#### What is being asked:
Could you write out the records below exactly as they appear, leaving out any pictures?
+ + + +
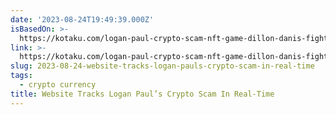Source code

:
 ```yaml
---
date: '2023-08-24T19:49:39.000Z'
isBasedOn: >-
  https://kotaku.com/logan-paul-crypto-scam-nft-game-dillon-danis-fight-1850770903?utm_source=regular
link: >-
  https://kotaku.com/logan-paul-crypto-scam-nft-game-dillon-danis-fight-1850770903?utm_source=regular
slug: 2023-08-24-website-tracks-logan-pauls-crypto-scam-in-real-time
tags:
  - crypto currency
title: Website Tracks Logan Paul’s Crypto Scam In Real-Time
---
```


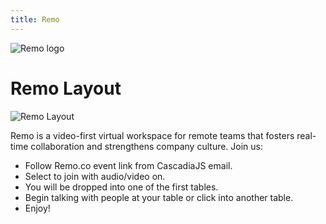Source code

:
 ```yaml
---
title: Remo
---
```

![Remo logo](/images/remo_logo.png)

# Remo Layout
![Remo Layout](/images/remo_layout.png)

Remo is a video-first virtual workspace for remote teams that fosters real-time collaboration and strengthens company culture. Join us:

- Follow Remo.co event link from CascadiaJS email.
- Select to join with audio/video on.
- You will be dropped into one of the first tables.
- Begin talking with people at your table or click into another table.
- Enjoy!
+ + + +
#### Exercise solution:
Source code

:
 ```yaml
---
date: '2023-08-24T19:49:39.000Z'
isBasedOn: >-
  https://kotaku.com/logan-paul-crypto-scam-nft-game-dillon-danis-fight-1850770903?utm_source=regular
link: >-
  https://kotaku.com/logan-paul-crypto-scam-nft-game-dillon-danis-fight-1850770903?utm_source=regular
slug: 2023-08-24-website-tracks-logan-pauls-crypto-scam-in-real-time
tags:
  - crypto currency
title: Website Tracks Logan Paul’s Crypto Scam In Real-Time
---
```


Source code

:
 ```yaml
---
title: Remo
---
```

![Remo logo](/images/remo_logo.png)

# Remo Layout
![Remo Layout](/images/remo_layout.png)

Remo is a video-first virtual workspace for remote teams that fosters real-time collaboration and strengthens company culture. Join us:

- Follow Remo.co event link from CascadiaJS email.
- Select to join with audio/video on.
- You will be dropped into one of the first tables.
- Begin talking with people at your table or click into another table.
- Enjoy!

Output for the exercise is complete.